New Imaging Technique Predicts Heart Disease Risk in Psoriasis Patients

New Imaging Technique Predicts Heart Disease Risk in Psoriasis Patients

Coronary CT angiography image of the coronary arteries depicting the perivascular fat attenuation index before (left) and after (right) biologic therapy at one-year follow-up for patients with excellent response to biologic therapy. Image courtesy of Antoniades Group: The Oxford Translational Cardiovascular Research Group and Lab of Inflammation and Cardiometabolic Diseases at NHLBI.

Researchers from the National Heart, Lung and Blood Institute of the National Institutes of Health (NIH) are back with a new study linking biologics treatment of the inflammatory skin disease, psoriasis, to reduced cardiovascular disease risk — only this time, they used a brand-new method to assess inflammation.

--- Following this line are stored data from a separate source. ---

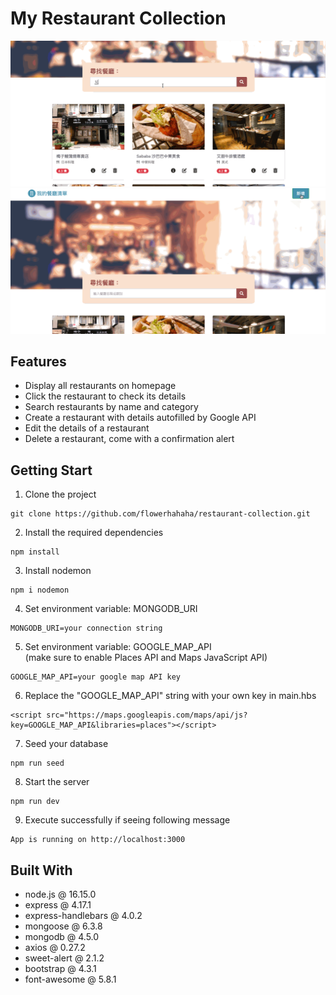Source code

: # My Restaurant Collection
![demo](/public/images/S2-3_A7_01.gif)
![demo](/public/images/S2-3_A7_02.gif)

## Features
- Display all restaurants on homepage
- Click the restaurant to check its details
- Search restaurants by name and category
- Create a restaurant with details autofilled by Google API
- Edit the details of a restaurant
- Delete a restaurant, come with a confirmation alert

## Getting Start

1. Clone the project

```
git clone https://github.com/flowerhahaha/restaurant-collection.git
```

2. Install the required dependencies

```
npm install
```

3. Install nodemon 

```
npm i nodemon
```

4. Set environment variable: MONGODB_URI 

```
MONGODB_URI=your connection string
```

5. Set environment variable: GOOGLE_MAP_API<br>
(make sure to enable Places API and Maps JavaScript API) 

```
GOOGLE_MAP_API=your google map API key
```

6. Replace the "GOOGLE_MAP_API" string with your own key in main.hbs

```
<script src="https://maps.googleapis.com/maps/api/js?key=GOOGLE_MAP_API&libraries=places"></script>
```

7. Seed your database 

```
npm run seed
```

8. Start the server

```
npm run dev
```

9. Execute successfully if seeing following message

```
App is running on http://localhost:3000
```

## Built With
-  node.js @ 16.15.0
-  express @ 4.17.1
-  express-handlebars @ 4.0.2
-  mongoose @ 6.3.8
-  mongodb @ 4.5.0
-  axios @ 0.27.2
-  sweet-alert @ 2.1.2
-  bootstrap @ 4.3.1
-  font-awesome @ 5.8.1

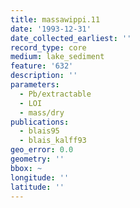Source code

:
 ```yaml
---
title: massawippi.11
date: '1993-12-31'
date_collected_earliest: ''
record_type: core
medium: lake_sediment
feature: '632'
description: ''
parameters:
  - Pb/extractable
  - LOI
  - mass/dry
publications:
  - blais95
  - blais_kalff93
geo_error: 0.0
geometry: ''
bbox: ~
longitude: ''
latitude: ''
---
```

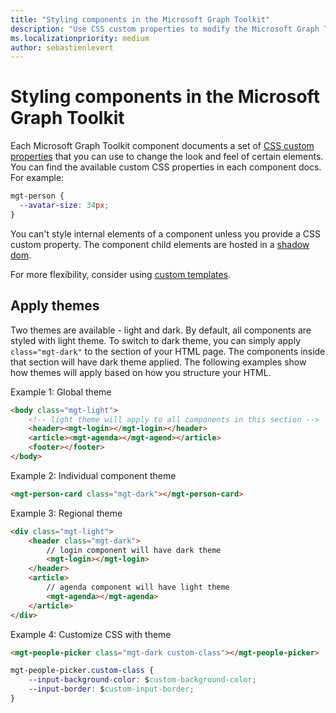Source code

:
 ```yaml
---
title: "Styling components in the Microsoft Graph Toolkit"
description: "Use CSS custom properties to modify the Microsoft Graph Toolkit component styles."
ms.localizationpriority: medium
author: sebastienlevert
---
```


# Styling components in the Microsoft Graph Toolkit

Each Microsoft Graph Toolkit component documents a set of [CSS custom properties](https://developer.mozilla.org/en-US/docs/Web/CSS/Using_CSS_custom_properties) that you can use to change the look and feel of certain elements. You can find the available custom CSS properties in each component docs. For example:

```css
mgt-person {
  --avatar-size: 34px;
}
```

You can't style internal elements of a component unless you provide a CSS custom property. The component child elements are hosted in a [shadow dom](https://developer.mozilla.org/en-US/docs/Web/Web_Components/Using_shadow_DOM).

For more flexibility, consider using [custom templates](./templates.md).

## Apply themes

Two themes are available - light and dark. By default, all components are styled with light theme. To switch to dark theme, you can simply apply `class="mgt-dark"` to the  section of your HTML page. The components inside that section will have dark theme applied. The following examples show how themes will apply based on how you structure your HTML.

Example 1: Global theme

```html
<body class="mgt-light">
    <!-- light theme will apply to all components in this section -->
    <header><mgt-login></mgt-login></header>
    <article><mgt-agenda></mgt-agend></article>
    <footer></footer>
</body>
```

Example 2: Individual component theme

```html
<mgt-person-card class="mgt-dark"></mgt-person-card>
```

Example 3: Regional theme

```html
<div class="mgt-light">
    <header class="mgt-dark">
        // login component will have dark theme
        <mgt-login></mgt-login>
    </header>
    <article>
        // agenda component will have light theme
        <mgt-agenda></mgt-agenda>
    </article>
</div>
```

Example 4: Customize CSS with theme

```html
<mgt-people-picker class="mgt-dark custom-class"></mgt-people-picker>
```
```css
mgt-people-picker.custom-class {
    --input-background-color: $custom-background-color;
    --input-border: $custom-input-border;
}
```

Senior author Dr. Nehal Mehta and his team measured changes in the composition of perivascular fat (fat surrounding arteries) as a biomarker of inflammation. This technique is known as perivascular fat attenuation index (FAI).

“FAI is a new method of analyzing CT scans that can predict a patient’s risk of fatal heart attacks and other cardiac events years in advance, and independent of other traditional risk factors for heart disease,” explained study co-author Dr. Charalambos Antoniades, professor of cardiovascular medicine at Oxford University.

This technique has been used to predict cardiovascular disease risk in the past, however, the authors say they’re the first to show a perivascular FAI response to anti-inflammatory treatments.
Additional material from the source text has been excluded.